Task:
Which lines in the listing below contain "label"? Copy each of them.

═══ Records

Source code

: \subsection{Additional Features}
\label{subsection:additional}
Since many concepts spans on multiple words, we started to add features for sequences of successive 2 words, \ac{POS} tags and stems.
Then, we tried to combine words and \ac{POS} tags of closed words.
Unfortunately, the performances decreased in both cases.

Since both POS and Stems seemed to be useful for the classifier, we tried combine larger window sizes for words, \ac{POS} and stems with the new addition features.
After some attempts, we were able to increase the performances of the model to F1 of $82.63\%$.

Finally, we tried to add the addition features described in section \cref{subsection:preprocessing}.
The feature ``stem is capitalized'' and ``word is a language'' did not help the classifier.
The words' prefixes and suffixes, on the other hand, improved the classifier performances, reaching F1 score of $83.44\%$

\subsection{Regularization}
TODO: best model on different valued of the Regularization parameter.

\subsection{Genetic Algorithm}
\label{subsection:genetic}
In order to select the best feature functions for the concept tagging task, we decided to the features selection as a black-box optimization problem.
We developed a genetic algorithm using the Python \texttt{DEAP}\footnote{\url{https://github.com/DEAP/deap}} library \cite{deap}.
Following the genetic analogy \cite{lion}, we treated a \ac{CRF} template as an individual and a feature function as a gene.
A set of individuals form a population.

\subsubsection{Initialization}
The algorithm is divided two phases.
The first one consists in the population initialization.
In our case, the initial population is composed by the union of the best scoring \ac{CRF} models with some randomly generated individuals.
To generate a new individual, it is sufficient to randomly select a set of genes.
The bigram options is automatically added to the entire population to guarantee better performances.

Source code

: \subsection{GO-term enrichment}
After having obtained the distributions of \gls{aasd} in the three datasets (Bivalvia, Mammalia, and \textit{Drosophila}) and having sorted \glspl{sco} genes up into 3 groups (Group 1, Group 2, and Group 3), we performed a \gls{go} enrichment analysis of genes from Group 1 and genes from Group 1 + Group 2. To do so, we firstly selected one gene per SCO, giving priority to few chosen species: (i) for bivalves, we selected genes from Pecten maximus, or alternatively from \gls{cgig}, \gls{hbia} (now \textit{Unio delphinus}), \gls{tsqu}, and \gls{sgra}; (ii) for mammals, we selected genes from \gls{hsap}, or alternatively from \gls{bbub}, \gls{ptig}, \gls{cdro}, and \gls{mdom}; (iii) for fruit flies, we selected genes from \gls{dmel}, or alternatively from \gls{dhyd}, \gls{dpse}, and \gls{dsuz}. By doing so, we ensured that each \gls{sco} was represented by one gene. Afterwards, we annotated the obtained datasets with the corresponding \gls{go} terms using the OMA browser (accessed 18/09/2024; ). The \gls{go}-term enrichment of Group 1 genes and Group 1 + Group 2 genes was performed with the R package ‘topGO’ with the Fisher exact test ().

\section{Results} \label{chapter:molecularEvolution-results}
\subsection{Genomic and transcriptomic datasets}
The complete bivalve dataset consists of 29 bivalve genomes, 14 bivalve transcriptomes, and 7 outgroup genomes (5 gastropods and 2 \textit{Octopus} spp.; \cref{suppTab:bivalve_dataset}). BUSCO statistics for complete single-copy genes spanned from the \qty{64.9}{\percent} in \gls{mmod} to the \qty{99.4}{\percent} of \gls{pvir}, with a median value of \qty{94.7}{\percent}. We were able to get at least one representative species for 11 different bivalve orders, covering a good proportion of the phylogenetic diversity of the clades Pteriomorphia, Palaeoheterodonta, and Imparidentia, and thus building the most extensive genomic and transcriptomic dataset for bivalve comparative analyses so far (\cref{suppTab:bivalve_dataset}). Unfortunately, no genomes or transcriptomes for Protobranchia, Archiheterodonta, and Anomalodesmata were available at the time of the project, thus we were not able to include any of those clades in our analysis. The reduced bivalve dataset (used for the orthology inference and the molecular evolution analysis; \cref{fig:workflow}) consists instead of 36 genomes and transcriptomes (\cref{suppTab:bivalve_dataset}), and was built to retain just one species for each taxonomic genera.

══════

Result of this task:
\label{subsection:additional}
\label{subsection:genetic}
\section{Results} \label{chapter:molecularEvolution-results}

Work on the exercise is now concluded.